Le capitalisme est alors depuis longtemps parvenu à son stade suprême, l’impérialisme, et il ne survit désormais qu’en détruisant les forces productives à commencer par l’être humain lui-même. Le mode de production capitaliste a fait son temps, il a rempli son rôle historique : poser les bases d’une société socialiste qui permettra de développer les forces productives à un niveau sans précédent.
Le mode de production capitaliste doit être renversé, brisé : sa survie est une menace pour la survie de l’humanité. La survie du capitalisme est la menace d’un retour à la barbarie : la Première guerre mondiale en a apporté la preuve ; la Seconde qui approche en 1938 s’annonce comme une monstruosité sans précédent.
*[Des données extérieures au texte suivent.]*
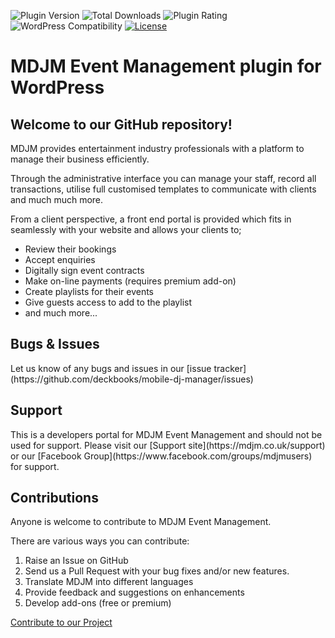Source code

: ![Plugin Version](https://img.shields.io/wordpress/plugin/v/mobile-dj-manager) ![Total Downloads](https://img.shields.io/wordpress/plugin/dt/mobile-dj-manager) ![Plugin Rating](https://img.shields.io/wordpress/plugin/r/mobile-dj-manager) ![WordPress Compatibility](https://img.shields.io/wordpress/v/mobile-dj-manager) [![License](https://img.shields.io/badge/license-GPL--2.0%2B-green.svg)](https://github.com/mdjm/mobile-dj-manager/blob/master/license.txt)
<h1>MDJM Event Management plugin for WordPress</h1>

<h2>Welcome to our GitHub repository!</h2>

MDJM provides entertainment industry professionals with a platform to manage their business efficiently.

Through the administrative interface you can manage your staff, record all transactions, utilise full customised templates to communicate with clients and much much more.

From a client perspective, a front end portal is provided which fits in seamlessly with your website and allows your clients to;

* Review their bookings
* Accept enquiries
* Digitally sign event contracts
* Make on-line payments (requires premium add-on)
* Create playlists for their events
* Give guests access to add to the playlist
* and much more...

<h2>Bugs & Issues</h2>
Let us know of any bugs and issues in our [issue tracker](https://github.com/deckbooks/mobile-dj-manager/issues)

<h2>Support</h2>
This is a developers portal for MDJM Event Management and should not be used for support. Please visit our [Support site](https://mdjm.co.uk/support) or our [Facebook Group](https://www.facebook.com/groups/mdjmusers) for support.

<h2>Contributions</h2>

Anyone is welcome to contribute to MDJM Event Management.

There are various ways you can contribute:

1. Raise an Issue on GitHub
1. Send us a Pull Request with your bug fixes and/or new features.
1. Translate MDJM into different languages
1. Provide feedback and suggestions on enhancements
1. Develop add-ons (free or premium)

[Contribute to our Project](https://mdjm.co.uk/support/get-involved)

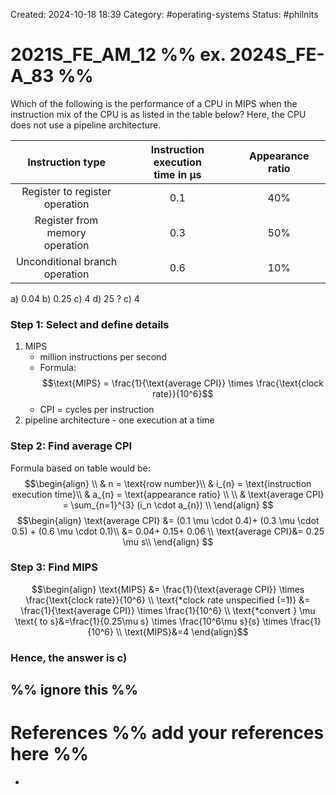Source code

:Created: 2024-10-18 18:39
Category: #operating-systems 
Status: #philnits



# 2021S_FE_AM_12 %% ex. 2024S_FE-A_83 %%

Which of the following is the performance of a CPU in MIPS when the instruction mix of
the CPU is as listed in the table below? Here, the CPU does not use a pipeline architecture.

|          Instruction type          | Instruction execution <br>time in μs | Appearance ratio |
| :--------------------------------: | :----------------------------------: | :--------------: |
| Register to register <br>operation |                 0.1                  |       40%        |
| Register from memory <br>operation |                 0.3                  |       50%        |
| Unconditional branch <br>operation |                 0.6                  |       10%        |

a) 0.04 
b) 0.25 
c) 4 
d) 25
? 
c) 4
### Step 1: Select and define details
1) MIPS 
	- million instructions per second
	- Formula: $$\text{MIPS} = \frac{1}{\text{average CPI}} \times \frac{\text{clock rate}}{10^6}$$
	- CPI = cycles per instruction
2) pipeline architecture - one execution at a time

### Step 2: Find average CPI
Formula based on table would be: $$\begin{align} \\
& n = \text{row number}\\
& i_{n} = \text{instruction execution time}\\
& a_{n} = \text{appearance ratio} \\ \\
& \text{average CPI} = \sum_{n=1}^{3} (i_n \cdot a_{n}) \\
\end{align}
$$
$$\begin{align}
\text{average CPI} &= (0.1 \mu \cdot 0.4)+ (0.3 \mu \cdot 0.5) + (0.6 \mu \cdot 0.1)\\
&= 0.04+ 0.15+ 0.06  \\
\text{average CPI}&= 0.25 \mu s\\
\end{align}
$$

### Step 3: Find MIPS
$$\begin{align}
\text{MIPS} &= \frac{1}{\text{average CPI}} \times \frac{\text{clock rate}}{10^6} \\
\text{*clock rate unspecified (=1)} &= \frac{1}{\text{average CPI}} \times \frac{1}{10^6} \\
\text{*convert } \mu \text{ to s}&=\frac{1}{0.25\mu s} \times \frac{10^6\mu s}{s} \times \frac{1}{10^6} \\
\text{MIPS}&=4
\end{align}$$
### Hence, the answer is c)




%% ignore this %%
---









# References %% add your references here %%
- 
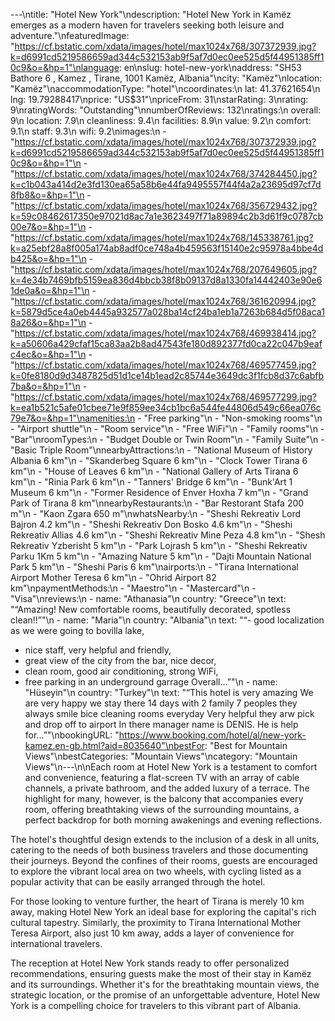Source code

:---\ntitle: "Hotel New York"\ndescription: "Hotel New York in Kamëz emerges as a modern haven for travelers seeking both leisure and adventure."\nfeaturedImage: "https://cf.bstatic.com/xdata/images/hotel/max1024x768/307372939.jpg?k=d6991cd5219586659ad344c532153ab9f5af7d0ec0ee525d5f44951385ff10c9&o=&hp=1"\nlanguage: en\nslug: hotel-new-york\naddress: "SH53 Bathore 6 , Kamez , Tirane, 1001 Kamëz, Albania"\ncity: "Kamëz"\nlocation: "Kamëz"\naccommodationType: "hotel"\ncoordinates:\n  lat: 41.37621654\n  lng: 19.79288417\nprice: "US$31"\npriceFrom: 31\nstarRating: 3\nrating: 9\nratingWords: "Outstanding"\nnumberOfReviews: 132\nratings:\n  overall: 9\n  location: 7.9\n  cleanliness: 9.4\n  facilities: 8.9\n  value: 9.2\n  comfort: 9.1\n  staff: 9.3\n  wifi: 9.2\nimages:\n  - "https://cf.bstatic.com/xdata/images/hotel/max1024x768/307372939.jpg?k=d6991cd5219586659ad344c532153ab9f5af7d0ec0ee525d5f44951385ff10c9&o=&hp=1"\n  - "https://cf.bstatic.com/xdata/images/hotel/max1024x768/374284450.jpg?k=c1b043a414d2e3fd130ea65a58b6e44fa9495557f44f4a2a23695d97cf7d8fb8&o=&hp=1"\n  - "https://cf.bstatic.com/xdata/images/hotel/max1024x768/356729432.jpg?k=59c08462617350e97021d8ac7a1e3623497f71a89894c2b3d61f9c0787cb00e7&o=&hp=1"\n  - "https://cf.bstatic.com/xdata/images/hotel/max1024x768/145338761.jpg?k=a25ebf28a8f005a174ab8adf0ce748a4b459563f15140e2c95978a4bbe4db425&o=&hp=1"\n  - "https://cf.bstatic.com/xdata/images/hotel/max1024x768/207649605.jpg?k=4e34b7469bfb5159ea836d4bbcb38f8b09137d8a1330fa14442403e90e61de0a&o=&hp=1"\n  - "https://cf.bstatic.com/xdata/images/hotel/max1024x768/361620994.jpg?k=5879d5ce4a0eb4445a932577a028ba14cf24ba1eb1a7263b684d5f08aca18a26&o=&hp=1"\n  - "https://cf.bstatic.com/xdata/images/hotel/max1024x768/469938414.jpg?k=a50606a429cfaf15ca83aa2b8ad47543fe180d892377fd0ca22c047b9eafc4ec&o=&hp=1"\n  - "https://cf.bstatic.com/xdata/images/hotel/max1024x768/469577459.jpg?k=0fe8180d9d3487825d51d1ce14b1ead2c85744e3649dc3f1fcb8d37c6abfb7ba&o=&hp=1"\n  - "https://cf.bstatic.com/xdata/images/hotel/max1024x768/469577299.jpg?k=ea1b521c5afe01cbee71e9f859ee34cb1bc6a544fe44806d549c66ea076c79e7&o=&hp=1"\namenities:\n  - "Free parking"\n  - "Non-smoking rooms"\n  - "Airport shuttle"\n  - "Room service"\n  - "Free WiFi"\n  - "Family rooms"\n  - "Bar"\nroomTypes:\n  - "Budget Double or Twin Room"\n  - "Family Suite"\n  - "Basic Triple Room"\nnearbyAttractions:\n  - "National Museum of History Albania 6 km"\n  - "Skanderbeg Square 6 km"\n  - "Clock Tower Tirana 6 km"\n  - "House of Leaves 6 km"\n  - "National Gallery of Arts Tirana 6 km"\n  - "Rinia Park 6 km"\n  - "Tanners' Bridge 6 km"\n  - "Bunk'Art 1 Museum 6 km"\n  - "Former Residence of Enver Hoxha 7 km"\n  - "Grand Park of Tirana 8 km"\nnearbyRestaurants:\n  - "Bar Restorant Stafa 200 m"\n  - "Kaon Zgara 650 m"\nwhatsNearby:\n  - "Sheshi Rekreativ Lord Bajron 4.2 km"\n  - "Sheshi Rekreativ Don Bosko 4.6 km"\n  - "Sheshi Rekreativ Allias 4.6 km"\n  - "Sheshi Rekreativ Mine Peza 4.8 km"\n  - "Shesh Rekreativ Yzberisht 5 km"\n  - "Park Lojrash 5 km"\n  - "Sheshi Rekreativ Parku 1Km 5 km"\n  - "Amazing Nature 5 km"\n  - "Dajti Mountain National Park 5 km"\n  - "Sheshi Paris 6 km"\nairports:\n  - "Tirana International Airport Mother Teresa 6 km"\n  - "Ohrid Airport 82 km"\npaymentMethods:\n  - "Maestro"\n  - "Mastercard"\n  - "Visa"\nreviews:\n  - name: "Athanasia"\n    country: "Greece"\n    text: "“Amazing! New comfortable rooms, beautifully decorated, spotless clean!!”"\n  - name: "Maria"\n    country: "Albania"\n    text: "“- good localization as we were going to bovilla lake,
- nice staff, very helpful and friendly,
- great view of the city from the bar, nice decor,
- clean room, good air conditioning, strong WiFi,
- free parking in an underground garrage
Overall...”"\n  - name: "Hüseyi̇n"\n    country: "Turkey"\n    text: "“This hotel is very amazing We are very happy we stay there 14 days with 2 family 7 peoples they always smile bice cleaning rooms everyday Very helpful they arw pick and drop off to airport In there manager name is DENIS. He is help for...”"\nbookingURL: "https://www.booking.com/hotel/al/new-york-kamez.en-gb.html?aid=8035640"\nbestFor: "Best for Mountain Views"\nbestCategories: "Mountain Views"\ncategory: "Mountain Views"\n---\n\nEach room at Hotel New York is a testament to comfort and convenience, featuring a flat-screen TV with an array of cable channels, a private bathroom, and the added luxury of a terrace. The highlight for many, however, is the balcony that accompanies every room, offering breathtaking views of the surrounding mountains, a perfect backdrop for both morning awakenings and evening reflections.

The hotel's thoughtful design extends to the inclusion of a desk in all units, catering to the needs of both business travelers and those documenting their journeys. Beyond the confines of their rooms, guests are encouraged to explore the vibrant local area on two wheels, with cycling listed as a popular activity that can be easily arranged through the hotel.

For those looking to venture further, the heart of Tirana is merely 10 km away, making Hotel New York an ideal base for exploring the capital's rich cultural tapestry. Similarly, the proximity to Tirana International Mother Teresa Airport, also just 10 km away, adds a layer of convenience for international travelers.

The reception at Hotel New York stands ready to offer personalized recommendations, ensuring guests make the most of their stay in Kamëz and its surroundings. Whether it's for the breathtaking mountain views, the strategic location, or the promise of an unforgettable adventure, Hotel New York is a compelling choice for travelers to this vibrant part of Albania.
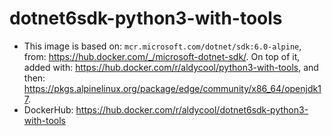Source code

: # dotnet6sdk-python3-with-tools
- This image is based on: `mcr.microsoft.com/dotnet/sdk:6.0-alpine`, from: https://hub.docker.com/_/microsoft-dotnet-sdk/. On top of it, added with: https://hub.docker.com/r/aldycool/python3-with-tools, and then: https://pkgs.alpinelinux.org/package/edge/community/x86_64/openjdk17.
- DockerHub: https://hub.docker.com/r/aldycool/dotnet6sdk-python3-with-tools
Les réformistes doivent être combattus sans relâche, eux qui trompent les travailleurs en leur faisant croire qu’il est possible d’aller du capitalisme au socialisme en « réformant » le capitalisme. Ils ont renoncé à la révolution en votant les crédits de guerre en 1914, ils se préparent à tous les renoncements à l’aube de l’année 1939 car ils considèrent en leur for intérieur que le capitalisme constitue en définitive un horizon indépassable.
Le stalinisme est non seulement un frein absolu à la révolution mondiale, mais il est aussi une menace pour l’existence-même de l’URSS comme État ouvrier, certes dégénéré bureaucratiquement, mais État ouvrier. À son sujet, le Programme de transition est clair : « Le pronostic politique a un caractère alternatif : ou la bureaucratie, devenant de plus en plus l’organe de la bourgeoisie mondiale dans l’État ouvrier, renversera les nouvelles formes de propriété et rejettera le pays dans le capitalisme ; ou la classe ouvrière écrasera la bureaucratie et ouvrira une issue vers le socialisme. ».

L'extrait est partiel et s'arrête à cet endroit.